▸ TASK INSTRUCTIONS
The material beneath this line should be printed exactly, with its pictures omitted.

▸ INPUT

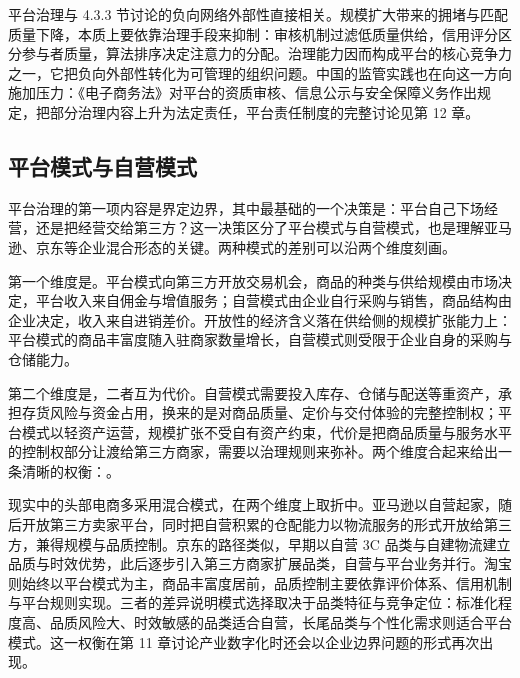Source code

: 平台治理与 4.3.3 节讨论的负向网络外部性直接相关。规模扩大带来的拥堵与匹配质量下降，本质上要依靠治理手段来抑制：审核机制过滤低质量供给，信用评分区分参与者质量，算法排序决定注意力的分配。治理能力因而构成平台的核心竞争力之一，它把负向外部性转化为可管理的组织问题。中国的监管实践也在向这一方向施加压力：《电子商务法》对平台的资质审核、信息公示与安全保障义务作出规定，把部分治理内容上升为法定责任，平台责任制度的完整讨论见第 12 章。

\subsection{平台模式与自营模式}

平台治理的第一项内容是界定边界，其中最基础的一个决策是：平台自己下场经营，还是把经营交给第三方？这一决策区分了平台模式与自营模式，也是理解亚马逊、京东等企业混合形态的关键。两种模式的差别可以沿两个维度刻画。

第一个维度是。平台模式向第三方开放交易机会，商品的种类与供给规模由市场决定，平台收入来自佣金与增值服务；自营模式由企业自行采购与销售，商品结构由企业决定，收入来自进销差价。开放性的经济含义落在供给侧的规模扩张能力上：平台模式的商品丰富度随入驻商家数量增长，自营模式则受限于企业自身的采购与仓储能力。

第二个维度是，二者互为代价。自营模式需要投入库存、仓储与配送等重资产，承担存货风险与资金占用，换来的是对商品质量、定价与交付体验的完整控制权；平台模式以轻资产运营，规模扩张不受自有资产约束，代价是把商品质量与服务水平的控制权部分让渡给第三方商家，需要以治理规则来弥补。两个维度合起来给出一条清晰的权衡：。

现实中的头部电商多采用混合模式，在两个维度上取折中。亚马逊以自营起家，随后开放第三方卖家平台，同时把自营积累的仓配能力以物流服务的形式开放给第三方，兼得规模与品质控制。京东的路径类似，早期以自营 3C 品类与自建物流建立品质与时效优势，此后逐步引入第三方商家扩展品类，自营与平台业务并行。淘宝则始终以平台模式为主，商品丰富度居前，品质控制主要依靠评价体系、信用机制与平台规则实现。三者的差异说明模式选择取决于品类特征与竞争定位：标准化程度高、品质风险大、时效敏感的品类适合自营，长尾品类与个性化需求则适合平台模式。这一权衡在第 11 章讨论产业数字化时还会以企业边界问题的形式再次出现。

▸ SOLUTION BELOW
Source code

: 平台治理与 4.3.3 节讨论的负向网络外部性直接相关。规模扩大带来的拥堵与匹配质量下降，本质上要依靠治理手段来抑制：审核机制过滤低质量供给，信用评分区分参与者质量，算法排序决定注意力的分配。治理能力因而构成平台的核心竞争力之一，它把负向外部性转化为可管理的组织问题。中国的监管实践也在向这一方向施加压力：《电子商务法》对平台的资质审核、信息公示与安全保障义务作出规定，把部分治理内容上升为法定责任，平台责任制度的完整讨论见第 12 章。

\subsection{平台模式与自营模式}

平台治理的第一项内容是界定边界，其中最基础的一个决策是：平台自己下场经营，还是把经营交给第三方？这一决策区分了平台模式与自营模式，也是理解亚马逊、京东等企业混合形态的关键。两种模式的差别可以沿两个维度刻画。

第一个维度是。平台模式向第三方开放交易机会，商品的种类与供给规模由市场决定，平台收入来自佣金与增值服务；自营模式由企业自行采购与销售，商品结构由企业决定，收入来自进销差价。开放性的经济含义落在供给侧的规模扩张能力上：平台模式的商品丰富度随入驻商家数量增长，自营模式则受限于企业自身的采购与仓储能力。

第二个维度是，二者互为代价。自营模式需要投入库存、仓储与配送等重资产，承担存货风险与资金占用，换来的是对商品质量、定价与交付体验的完整控制权；平台模式以轻资产运营，规模扩张不受自有资产约束，代价是把商品质量与服务水平的控制权部分让渡给第三方商家，需要以治理规则来弥补。两个维度合起来给出一条清晰的权衡：。

现实中的头部电商多采用混合模式，在两个维度上取折中。亚马逊以自营起家，随后开放第三方卖家平台，同时把自营积累的仓配能力以物流服务的形式开放给第三方，兼得规模与品质控制。京东的路径类似，早期以自营 3C 品类与自建物流建立品质与时效优势，此后逐步引入第三方商家扩展品类，自营与平台业务并行。淘宝则始终以平台模式为主，商品丰富度居前，品质控制主要依靠评价体系、信用机制与平台规则实现。三者的差异说明模式选择取决于品类特征与竞争定位：标准化程度高、品质风险大、时效敏感的品类适合自营，长尾品类与个性化需求则适合平台模式。这一权衡在第 11 章讨论产业数字化时还会以企业边界问题的形式再次出现。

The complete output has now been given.